*** Opening of DATA EXTRACTS ***
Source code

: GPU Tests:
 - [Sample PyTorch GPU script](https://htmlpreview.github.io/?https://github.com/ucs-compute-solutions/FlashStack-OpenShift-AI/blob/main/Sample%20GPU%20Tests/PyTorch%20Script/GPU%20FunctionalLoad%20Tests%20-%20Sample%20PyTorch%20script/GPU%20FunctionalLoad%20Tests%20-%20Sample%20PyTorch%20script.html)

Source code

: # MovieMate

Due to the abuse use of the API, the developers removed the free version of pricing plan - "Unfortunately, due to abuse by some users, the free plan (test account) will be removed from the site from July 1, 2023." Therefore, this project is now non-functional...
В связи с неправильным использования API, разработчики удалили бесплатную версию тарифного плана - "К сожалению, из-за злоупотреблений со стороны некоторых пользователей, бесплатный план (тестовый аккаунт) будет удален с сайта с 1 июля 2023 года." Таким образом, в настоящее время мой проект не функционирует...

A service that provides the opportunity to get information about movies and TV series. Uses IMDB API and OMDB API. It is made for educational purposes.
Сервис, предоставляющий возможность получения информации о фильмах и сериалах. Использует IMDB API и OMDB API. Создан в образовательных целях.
*** Close of DATA EXTRACTS ***
*** Opening of DATA EXTRACTS ***
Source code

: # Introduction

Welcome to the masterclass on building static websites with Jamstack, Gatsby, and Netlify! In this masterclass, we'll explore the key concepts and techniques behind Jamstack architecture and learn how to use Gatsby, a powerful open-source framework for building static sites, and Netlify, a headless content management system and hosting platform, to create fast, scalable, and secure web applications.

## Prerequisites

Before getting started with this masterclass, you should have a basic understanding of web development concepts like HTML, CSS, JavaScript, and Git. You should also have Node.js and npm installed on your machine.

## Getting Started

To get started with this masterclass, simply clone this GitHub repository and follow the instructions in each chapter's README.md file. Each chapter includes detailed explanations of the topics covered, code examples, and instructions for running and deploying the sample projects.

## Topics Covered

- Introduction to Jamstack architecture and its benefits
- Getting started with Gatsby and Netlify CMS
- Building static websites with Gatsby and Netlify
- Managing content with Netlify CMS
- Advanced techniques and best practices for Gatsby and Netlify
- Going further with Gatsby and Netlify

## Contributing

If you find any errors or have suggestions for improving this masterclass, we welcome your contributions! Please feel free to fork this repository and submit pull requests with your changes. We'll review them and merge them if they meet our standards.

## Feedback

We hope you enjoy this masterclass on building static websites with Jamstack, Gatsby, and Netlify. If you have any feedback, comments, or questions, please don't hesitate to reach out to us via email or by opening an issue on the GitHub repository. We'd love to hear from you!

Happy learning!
*** Close of DATA EXTRACTS ***
§ TASK DESCRIPTION: Start with the line above that contains "To get started" and stop after the line that contains "- Going further with Gatsby and Netlify". Output those lines exactly, and only those.

§ EXPECTED OUTPUT:
To get started with this masterclass, simply clone this GitHub repository and follow the instructions in each chapter's README.md file. Each chapter includes detailed explanations of the topics covered, code examples, and instructions for running and deploying the sample projects.

## Topics Covered

- Introduction to Jamstack architecture and its benefits
- Getting started with Gatsby and Netlify CMS
- Building static websites with Gatsby and Netlify
- Managing content with Netlify CMS
- Advanced techniques and best practices for Gatsby and Netlify
- Going further with Gatsby and Netlify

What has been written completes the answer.